*** Begin section ***
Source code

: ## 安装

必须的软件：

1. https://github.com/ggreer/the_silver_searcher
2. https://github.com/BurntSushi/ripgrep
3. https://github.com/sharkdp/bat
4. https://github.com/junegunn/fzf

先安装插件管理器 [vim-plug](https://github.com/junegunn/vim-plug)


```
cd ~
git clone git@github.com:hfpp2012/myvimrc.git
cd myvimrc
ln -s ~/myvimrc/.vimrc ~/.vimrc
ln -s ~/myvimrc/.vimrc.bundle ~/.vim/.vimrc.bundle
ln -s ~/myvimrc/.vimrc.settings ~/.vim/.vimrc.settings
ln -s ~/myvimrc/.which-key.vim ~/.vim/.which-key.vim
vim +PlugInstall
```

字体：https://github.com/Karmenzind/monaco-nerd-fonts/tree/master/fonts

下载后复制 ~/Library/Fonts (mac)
*** End section ***
WORK TO COMPLETE: Lines holding the string "github" in the records above must be counted; give the number alone.

EXERCISE SOLUTION: 7